Savills benefits from rental sector growth as profits hit £547m

REAL estate firm Savills has seen an upturn in revenue and pretax profit across their global operations.
In the UK, revenue was up 6% to £236m, as the market bounces back from a pre-election lull.
The “continued strength” in UK regional investment gave Savills transaction advisory business a 55% boost in revenue.
The firm has also been on the acquisition trail this year, buying up rural business Smiths Gore for £34m and is nearing completion of its SEB Asset Management acquisition.
However Savills saw a downturn in their residential arm, as UK residential transaction fee income dipped by 13% to £15.8m, which was blamed on the slowdown in the run up to the General Election.
Across the group globally, turnover reached £547m for the first half of the 2015, up 27% on last year. Underlying pretax profit jumped to £38.4m up from £30.1m
Jeremy Helsby, group chief executive of Savills plc, said: “Savills has delivered a strong first half performance as a result of the contribution from Savills Studley in the US and the strength of our existing businesses in key transactional markets of the UK and Asia.

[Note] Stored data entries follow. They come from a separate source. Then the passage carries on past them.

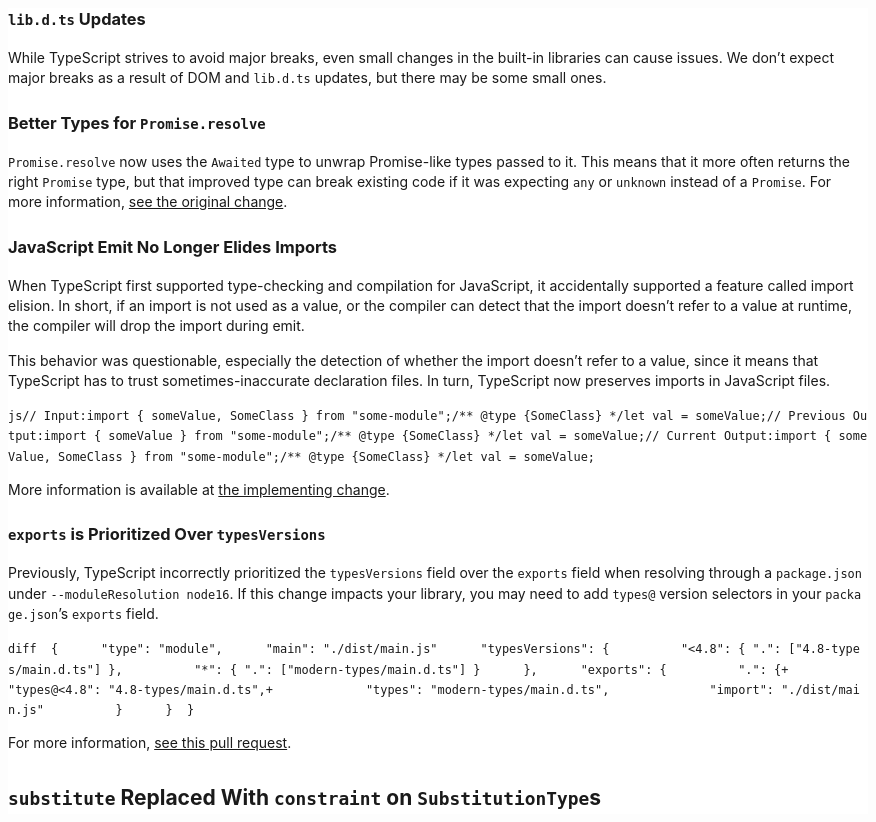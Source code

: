 ### `lib.d.ts` Updates

While TypeScript strives to avoid major breaks, even small changes in the built-in libraries can cause issues.
We don’t expect major breaks as a result of DOM and `lib.d.ts` updates, but there may be some small ones.

### Better Types for `Promise.resolve`

`Promise.resolve` now uses the `Awaited` type to unwrap Promise-like types passed to it.
This means that it more often returns the right `Promise` type, but that improved type can break existing code if it was expecting `any` or `unknown` instead of a `Promise`.
For more information, [see the original change](https://github.com/microsoft/TypeScript/pull/33074).

### JavaScript Emit No Longer Elides Imports

When TypeScript first supported type-checking and compilation for JavaScript, it accidentally supported a feature called import elision.
In short, if an import is not used as a value, or the compiler can detect that the import doesn’t refer to a value at runtime, the compiler will drop the import during emit.

This behavior was questionable, especially the detection of whether the import doesn’t refer to a value, since it means that TypeScript has to trust sometimes-inaccurate declaration files.
In turn, TypeScript now preserves imports in JavaScript files.

```
js// Input:import { someValue, SomeClass } from "some-module";/** @type {SomeClass} */let val = someValue;// Previous Output:import { someValue } from "some-module";/** @type {SomeClass} */let val = someValue;// Current Output:import { someValue, SomeClass } from "some-module";/** @type {SomeClass} */let val = someValue;
```

More information is available at [the implementing change](https://github.com/microsoft/TypeScript/pull/50404).

### `exports` is Prioritized Over `typesVersions`

Previously, TypeScript incorrectly prioritized the `typesVersions` field over the `exports` field when resolving through a `package.json` under `--moduleResolution node16`.
If this change impacts your library, you may need to add `types@` version selectors in your `package.json`’s `exports` field.

```
diff  {      "type": "module",      "main": "./dist/main.js"      "typesVersions": {          "<4.8": { ".": ["4.8-types/main.d.ts"] },          "*": { ".": ["modern-types/main.d.ts"] }      },      "exports": {          ".": {+             "types@<4.8": "4.8-types/main.d.ts",+             "types": "modern-types/main.d.ts",              "import": "./dist/main.js"          }      }  }
```

For more information, [see this pull request](https://github.com/microsoft/TypeScript/pull/50890).

## `substitute` Replaced With `constraint` on `SubstitutionType`s
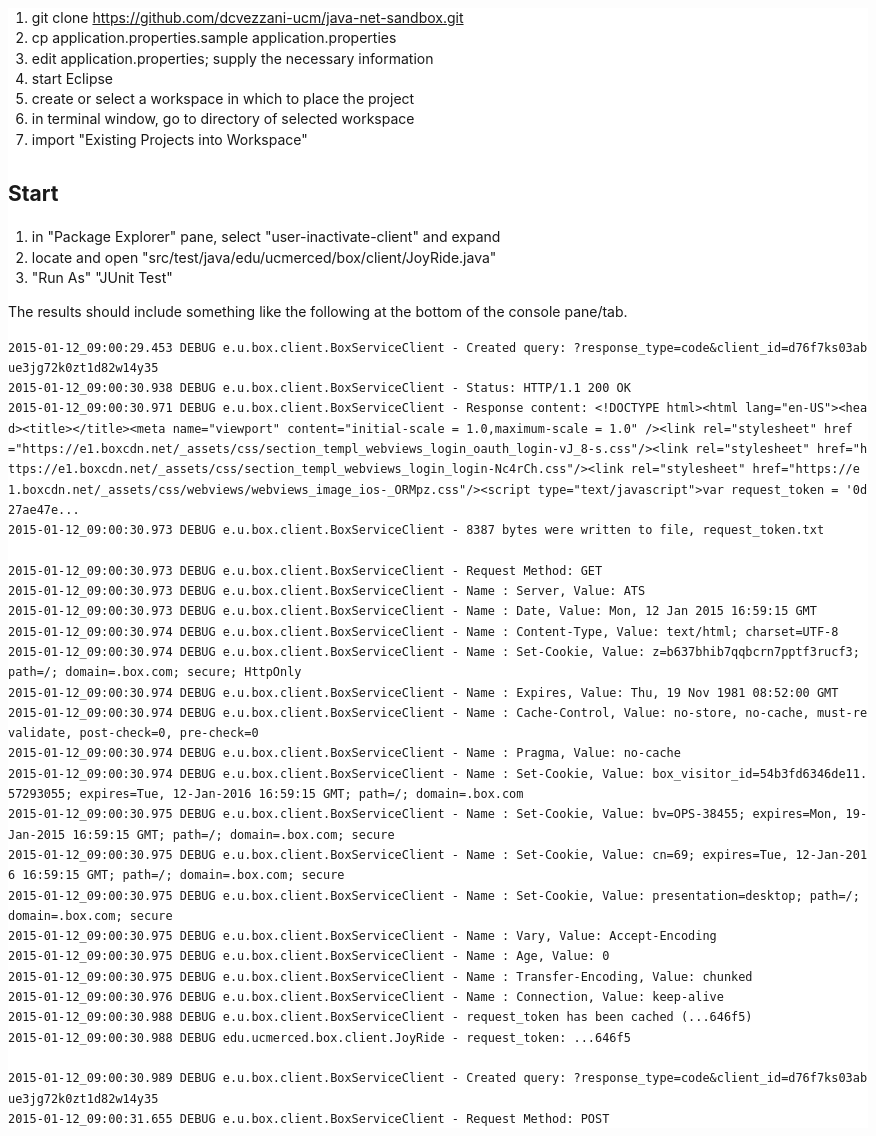 1. git clone https://github.com/dcvezzani-ucm/java-net-sandbox.git
1. cp application.properties.sample application.properties
1. edit application.properties; supply the necessary information
1. start Eclipse
1. create or select a workspace in which to place the project
1. in terminal window, go to directory of selected workspace
1. import "Existing Projects into Workspace"

Start
----

1. in "Package Explorer" pane, select "user-inactivate-client" and expand
1. locate and open "src/test/java/edu/ucmerced/box/client/JoyRide.java"
1. "Run As" "JUnit Test"

The results should include something like the following at the bottom of the console pane/tab.

```
2015-01-12_09:00:29.453 DEBUG e.u.box.client.BoxServiceClient - Created query: ?response_type=code&client_id=d76f7ks03abue3jg72k0zt1d82w14y35
2015-01-12_09:00:30.938 DEBUG e.u.box.client.BoxServiceClient - Status: HTTP/1.1 200 OK
2015-01-12_09:00:30.971 DEBUG e.u.box.client.BoxServiceClient - Response content: <!DOCTYPE html><html lang="en-US"><head><title></title><meta name="viewport" content="initial-scale = 1.0,maximum-scale = 1.0" /><link rel="stylesheet" href="https://e1.boxcdn.net/_assets/css/section_templ_webviews_login_oauth_login-vJ_8-s.css"/><link rel="stylesheet" href="https://e1.boxcdn.net/_assets/css/section_templ_webviews_login_login-Nc4rCh.css"/><link rel="stylesheet" href="https://e1.boxcdn.net/_assets/css/webviews/webviews_image_ios-_ORMpz.css"/><script type="text/javascript">var request_token = '0d27ae47e...
2015-01-12_09:00:30.973 DEBUG e.u.box.client.BoxServiceClient - 8387 bytes were written to file, request_token.txt

2015-01-12_09:00:30.973 DEBUG e.u.box.client.BoxServiceClient - Request Method: GET
2015-01-12_09:00:30.973 DEBUG e.u.box.client.BoxServiceClient - Name : Server, Value: ATS
2015-01-12_09:00:30.973 DEBUG e.u.box.client.BoxServiceClient - Name : Date, Value: Mon, 12 Jan 2015 16:59:15 GMT
2015-01-12_09:00:30.974 DEBUG e.u.box.client.BoxServiceClient - Name : Content-Type, Value: text/html; charset=UTF-8
2015-01-12_09:00:30.974 DEBUG e.u.box.client.BoxServiceClient - Name : Set-Cookie, Value: z=b637bhib7qqbcrn7pptf3rucf3; path=/; domain=.box.com; secure; HttpOnly
2015-01-12_09:00:30.974 DEBUG e.u.box.client.BoxServiceClient - Name : Expires, Value: Thu, 19 Nov 1981 08:52:00 GMT
2015-01-12_09:00:30.974 DEBUG e.u.box.client.BoxServiceClient - Name : Cache-Control, Value: no-store, no-cache, must-revalidate, post-check=0, pre-check=0
2015-01-12_09:00:30.974 DEBUG e.u.box.client.BoxServiceClient - Name : Pragma, Value: no-cache
2015-01-12_09:00:30.974 DEBUG e.u.box.client.BoxServiceClient - Name : Set-Cookie, Value: box_visitor_id=54b3fd6346de11.57293055; expires=Tue, 12-Jan-2016 16:59:15 GMT; path=/; domain=.box.com
2015-01-12_09:00:30.975 DEBUG e.u.box.client.BoxServiceClient - Name : Set-Cookie, Value: bv=OPS-38455; expires=Mon, 19-Jan-2015 16:59:15 GMT; path=/; domain=.box.com; secure
2015-01-12_09:00:30.975 DEBUG e.u.box.client.BoxServiceClient - Name : Set-Cookie, Value: cn=69; expires=Tue, 12-Jan-2016 16:59:15 GMT; path=/; domain=.box.com; secure
2015-01-12_09:00:30.975 DEBUG e.u.box.client.BoxServiceClient - Name : Set-Cookie, Value: presentation=desktop; path=/; domain=.box.com; secure
2015-01-12_09:00:30.975 DEBUG e.u.box.client.BoxServiceClient - Name : Vary, Value: Accept-Encoding
2015-01-12_09:00:30.975 DEBUG e.u.box.client.BoxServiceClient - Name : Age, Value: 0
2015-01-12_09:00:30.975 DEBUG e.u.box.client.BoxServiceClient - Name : Transfer-Encoding, Value: chunked
2015-01-12_09:00:30.976 DEBUG e.u.box.client.BoxServiceClient - Name : Connection, Value: keep-alive
2015-01-12_09:00:30.988 DEBUG e.u.box.client.BoxServiceClient - request_token has been cached (...646f5)
2015-01-12_09:00:30.988 DEBUG edu.ucmerced.box.client.JoyRide - request_token: ...646f5

2015-01-12_09:00:30.989 DEBUG e.u.box.client.BoxServiceClient - Created query: ?response_type=code&client_id=d76f7ks03abue3jg72k0zt1d82w14y35
2015-01-12_09:00:31.655 DEBUG e.u.box.client.BoxServiceClient - Request Method: POST
```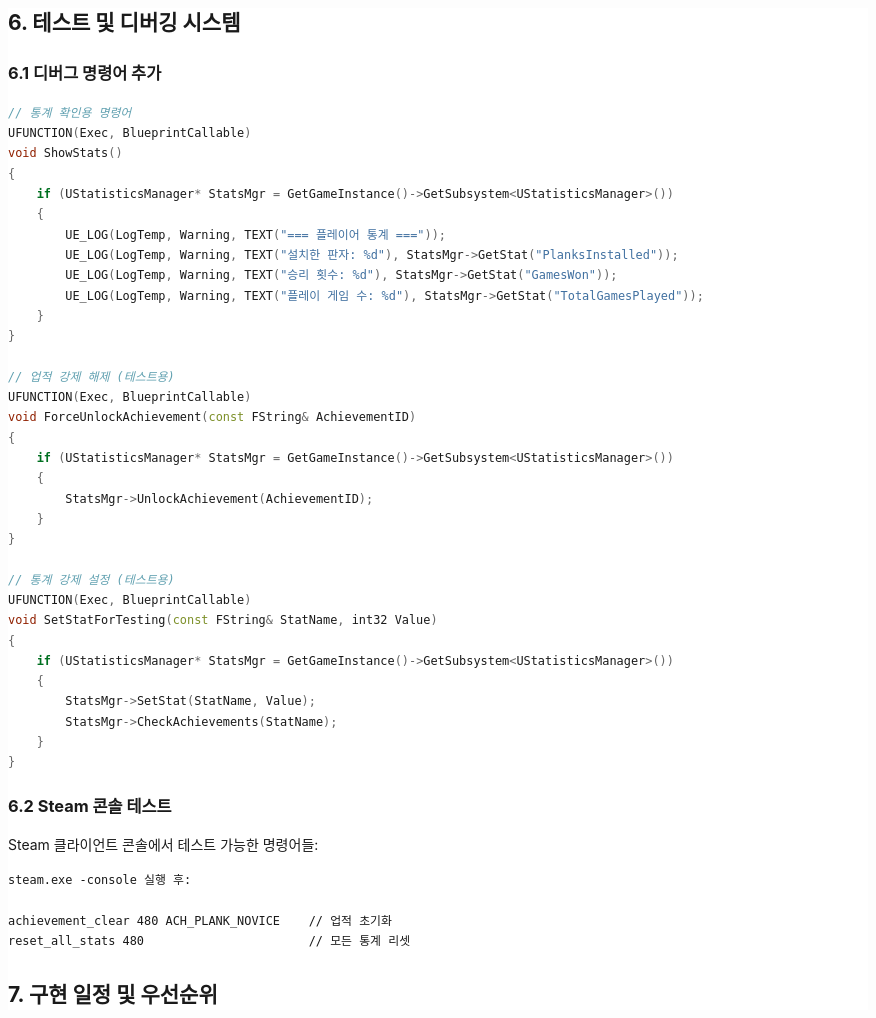 ## 6. 테스트 및 디버깅 시스템

### 6.1 디버그 명령어 추가

```cpp
// 통계 확인용 명령어
UFUNCTION(Exec, BlueprintCallable)
void ShowStats()
{
    if (UStatisticsManager* StatsMgr = GetGameInstance()->GetSubsystem<UStatisticsManager>())
    {
        UE_LOG(LogTemp, Warning, TEXT("=== 플레이어 통계 ==="));
        UE_LOG(LogTemp, Warning, TEXT("설치한 판자: %d"), StatsMgr->GetStat("PlanksInstalled"));
        UE_LOG(LogTemp, Warning, TEXT("승리 횟수: %d"), StatsMgr->GetStat("GamesWon"));
        UE_LOG(LogTemp, Warning, TEXT("플레이 게임 수: %d"), StatsMgr->GetStat("TotalGamesPlayed"));
    }
}

// 업적 강제 해제 (테스트용)
UFUNCTION(Exec, BlueprintCallable)
void ForceUnlockAchievement(const FString& AchievementID)
{
    if (UStatisticsManager* StatsMgr = GetGameInstance()->GetSubsystem<UStatisticsManager>())
    {
        StatsMgr->UnlockAchievement(AchievementID);
    }
}

// 통계 강제 설정 (테스트용)
UFUNCTION(Exec, BlueprintCallable)
void SetStatForTesting(const FString& StatName, int32 Value)
{
    if (UStatisticsManager* StatsMgr = GetGameInstance()->GetSubsystem<UStatisticsManager>())
    {
        StatsMgr->SetStat(StatName, Value);
        StatsMgr->CheckAchievements(StatName);
    }
}
```

### 6.2 Steam 콘솔 테스트

Steam 클라이언트 콘솔에서 테스트 가능한 명령어들:
```
steam.exe -console 실행 후:

achievement_clear 480 ACH_PLANK_NOVICE    // 업적 초기화
reset_all_stats 480                       // 모든 통계 리셋
```

## 7. 구현 일정 및 우선순위
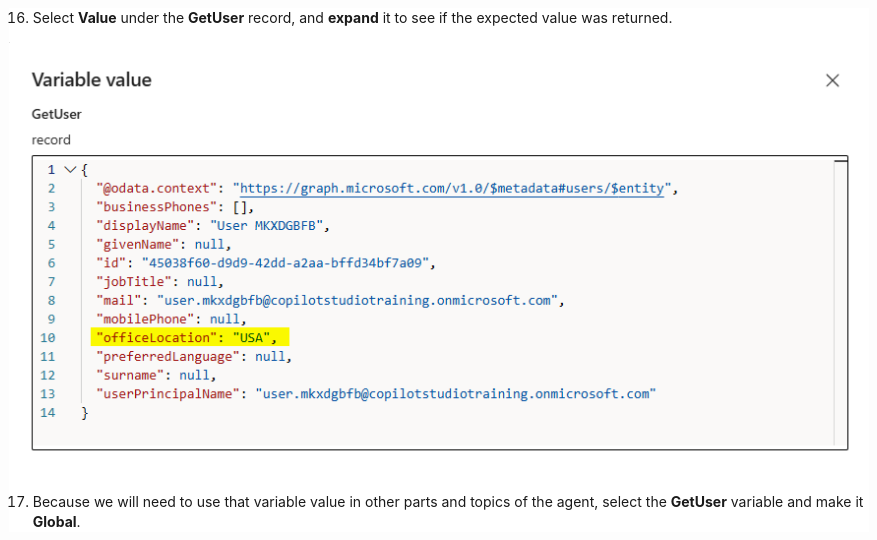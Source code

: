 16. Select **Value** under the **GetUser** record, and **expand** it to see if the expected value was returned.

![alt text](/assets/labs/ask-me-anything/images/user-record-entra-id.png)

17. Because we will need to use that variable value in other parts and topics of the agent, select the **GetUser** variable and make it **Global**.
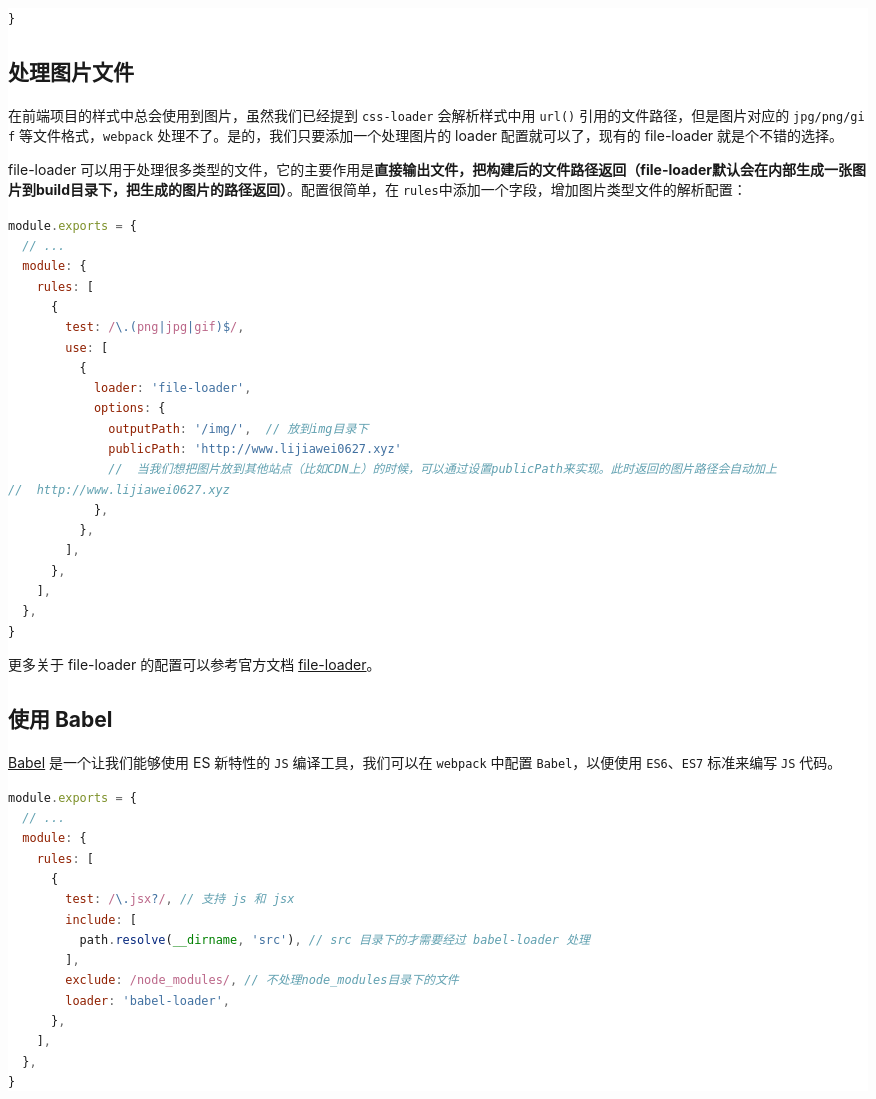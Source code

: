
```js
}

```

## 处理图片文件

在前端项目的样式中总会使用到图片，虽然我们已经提到 `css-loader` 会解析样式中用 `url()` 引用的文件路径，但是图片对应的 `jpg/png/gif` 等文件格式，`webpack` 处理不了。是的，我们只要添加一个处理图片的 loader 配置就可以了，现有的 file-loader 就是个不错的选择。

file-loader 可以用于处理很多类型的文件，它的主要作用是**直接输出文件，把构建后的文件路径返回（file-loader默认会在内部生成一张图片到build目录下，把生成的图片的路径返回）**。配置很简单，在 `rules`中添加一个字段，增加图片类型文件的解析配置：

```js
module.exports = {
  // ...
  module: {
    rules: [
      {
        test: /\.(png|jpg|gif)$/,
        use: [
          {
            loader: 'file-loader',
            options: {
              outputPath: '/img/',  // 放到img目录下
              publicPath: 'http://www.lijiawei0627.xyz'  
              //  当我们想把图片放到其他站点（比如CDN上）的时候，可以通过设置publicPath来实现。此时返回的图片路径会自动加上								//  http://www.lijiawei0627.xyz
            },
          },
        ],
      },
    ],
  },
}

```

更多关于 file-loader 的配置可以参考官方文档 [file-loader](https://webpack.js.org/loaders/file-loader/)。

## 使用 Babel

[Babel](http://babeljs.io/) 是一个让我们能够使用 ES 新特性的 `JS` 编译工具，我们可以在 `webpack` 中配置 `Babel`，以便使用 `ES6`、`ES7` 标准来编写 `JS` 代码。

```js
module.exports = {
  // ...
  module: {
    rules: [
      {
        test: /\.jsx?/, // 支持 js 和 jsx
        include: [
          path.resolve(__dirname, 'src'), // src 目录下的才需要经过 babel-loader 处理
        ],
        exclude: /node_modules/, // 不处理node_modules目录下的文件
        loader: 'babel-loader',
      },
    ],
  },
}

```
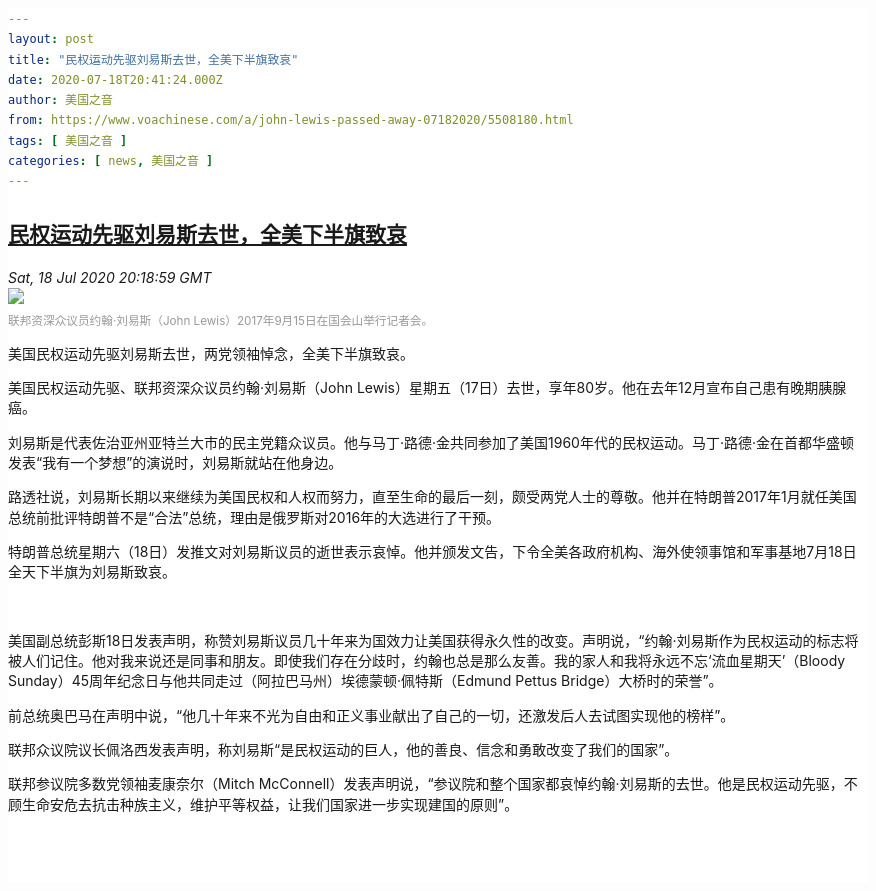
 ```yaml
---
layout: post
title: "民权运动先驱刘易斯去世，全美下半旗致哀"
date: 2020-07-18T20:41:24.000Z
author: 美国之音
from: https://www.voachinese.com/a/john-lewis-passed-away-07182020/5508180.html
tags: [ 美国之音 ]
categories: [ news, 美国之音 ]
---
```


[民权运动先驱刘易斯去世，全美下半旗致哀](https://www.voachinese.com/a/john-lewis-passed-away-07182020/5508180.html)
------

<div>
<div><i>Sat, 18 Jul 2020 20:18:59 GMT</i></div><img src="https://images.weserv.nl?url=gdb.voanews.com/f172042e-26a7-49a5-b96e-1fd0bf4578ad_cx0_cy6_cw0_r1_s_w900.jpg" width="100%"><div><small style="color: #999;">联邦资深众议员约翰·刘易斯（John Lewis）2017年9月15日在国会山举行记者会。</small></div><p>美国民权运动先驱刘易斯去世，两党领袖悼念，全美下半旗致哀。</p><p>美国民权运动先驱、联邦资深众议员约翰·刘易斯（John Lewis）星期五（17日）去世，享年80岁。他在去年12月宣布自己患有晚期胰腺癌。</p><p>刘易斯是代表佐治亚州亚特兰大市的民主党籍众议员。他与马丁·路德·金共同参加了美国1960年代的民权运动。马丁·路德·金在首都华盛顿发表“我有一个梦想”的演说时，刘易斯就站在他身边。</p><p>路透社说，刘易斯长期以来继续为美国民权和人权而努力，直至生命的最后一刻，颇受两党人士的尊敬。他并在特朗普2017年1月就任美国总统前批评特朗普不是“合法”总统，理由是俄罗斯对2016年的大选进行了干预。</p><p>特朗普总统星期六（18日）发推文对刘易斯议员的逝世表示哀悼。他并颁发文告，下令全美各政府机构、海外使领事馆和军事基地7月18日全天下半旗为刘易斯致哀。</p><p> </p><p>美国副总统彭斯18日发表声明，称赞刘易斯议员几十年来为国效力让美国获得永久性的改变。声明说，“约翰·刘易斯作为民权运动的标志将被人们记住。他对我来说还是同事和朋友。即使我们存在分歧时，约翰也总是那么友善。我的家人和我将永远不忘‘流血星期天’（Bloody Sunday）45周年纪念日与他共同走过（阿拉巴马州）埃德蒙顿·佩特斯（Edmund Pettus Bridge）大桥时的荣誉”。</p><p>前总统奥巴马在声明中说，“他几十年来不光为自由和正义事业献出了自己的一切，还激发后人去试图实现他的榜样”。</p><p>联邦众议院议长佩洛西发表声明，称刘易斯“是民权运动的巨人，他的善良、信念和勇敢改变了我们的国家”。</p><p>联邦参议院多数党领袖麦康奈尔（Mitch McConnell）发表声明说，“参议院和整个国家都哀悼约翰·刘易斯的去世。他是民权运动先驱，不顾生命安危去抗击种族主义，维护平等权益，让我们国家进一步实现建国的原则”。</p><p> </p><p> </p>
</div>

“Our performance in these markets mitigated the effect of the pre-election slowdown in the UK Residential market, where, lately, we have seen activity levels starting to improve.
“Our core markets continue to be highly demand-driven as a result of the continued substantial capital allocation to real estate around the world.
“Furthermore, in many markets we are now seeing rental growth and increased occupier confidence. Savills is well placed to act on the opportunities arising from occupier and investor demand globally.”